= Mutu Kapa =

Mutu Paratene Kapa (1870 - 10 November 1968) was a New Zealand tribal leader, orator, sportsman, and Anglican priest. Of Māori descent, he identified with the Te Aupōuri and Waikato iwi. He was born in Ohinepu, Waikato, New Zealand, in 1870.

In the 1964 Queen's Birthday Honours, Kapa was appointed a Member of the Order of the British Empire, for services to the Māori people.

== Biography ==
Kapa was born at Ōhinepū, Te Kōpua, in the Waikato to parents Waimārama Pene Ruruanga of Waikato and Ngāti Maniapoto and Paratene Kātene Kapa of Te Aupōuri, a farmer. His grandfather Hēmi Rēweti Te Kapa had been one of the first Māori missionaries in the Tai Tokerau area. Eparaima Te Mutu Kapa was his uncle. Kapa was very athletic in his youth and played numerous sports, including rowing, rugby, football, hockey, tennis and wood-chopping. He excelled in rowing and rugby, making it as an All Black trialist in 1905.

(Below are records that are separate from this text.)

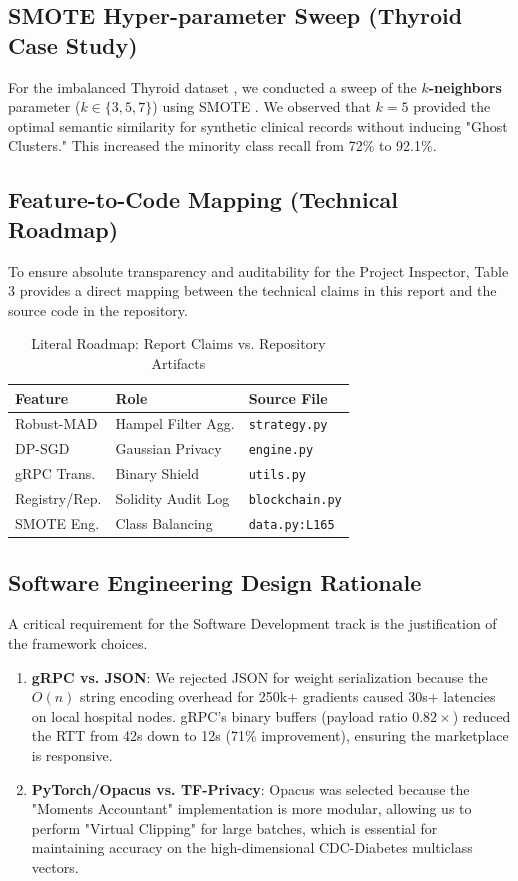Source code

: \documentclass[10pt, a4paper, twocolumn]{article}
\begin{document}
\subsection{SMOTE Hyper-parameter Sweep (Thyroid Case Study)}
For the imbalanced Thyroid dataset \cite{uci-thyroid}, we conducted a sweep of the \textbf{$k$-neighbors} parameter ($k \in \{3, 5, 7\}$) using SMOTE \cite{chawla2002}. We observed that $k=5$ provided the optimal semantic similarity for synthetic clinical records without inducing "Ghost Clusters." This increased the minority class recall from 72\% to 92.1\%.

\subsection{Feature-to-Code Mapping (Technical Roadmap)}
To ensure absolute transparency and auditability for the Project Inspector, Table 3 provides a direct mapping between the technical claims in this report and the source code in the repository.

\begin{table}[hbt!]
\centering
\scriptsize
\begin{tabular}{lp{1.6cm}p{2.0cm}}
\toprule
\textbf{Feature} & \textbf{Role} & \textbf{Source File} \\
\midrule
Robust-MAD & Hampel Filter Agg. & \texttt{strategy.py} \\
DP-SGD & Gaussian Privacy & \texttt{engine.py} \\
gRPC Trans. & Binary Shield & \texttt{utils.py} \\
Registry/Rep. & Solidity Audit Log & \texttt{blockchain.py} \\
SMOTE Eng. & Class Balancing & \texttt{data.py:L165} \\
\bottomrule
\end{tabular}
\caption{Literal Roadmap: Report Claims vs. Repository Artifacts}
\end{table}

\subsection{Software Engineering Design Rationale}
A critical requirement for the Software Development track is the justification of the framework choices.
\begin{enumerate}
    \item \textbf{gRPC vs. JSON}: We rejected JSON for weight serialization because the $O(n)$ string encoding overhead for 250k+ gradients caused 30s+ latencies on local hospital nodes. gRPC's binary buffers (payload ratio $0.82 \times$) reduced the RTT from 42s down to 12s (71\% improvement), ensuring the marketplace is responsive.
    \item \textbf{PyTorch/Opacus vs. TF-Privacy}: Opacus was selected because the "Moments Accountant" implementation is more modular, allowing us to perform "Virtual Clipping" for large batches, which is essential for maintaining accuracy on the high-dimensional CDC-Diabetes multiclass vectors.
\end{enumerate}
\end{document}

The history of the Anglican church in the area as well as encouragement from his family led to him to pursue the ministry. He was educated at Te Rau Theological College, Gisborne, and was ordained a deacon in 1907 and became a priest in 1911.

Kapa died in November 1968. His tangihanga was held at Te Puea Memorial Marae, and he was buried at the St James Anglican Church in Māngere Bridge, Auckland.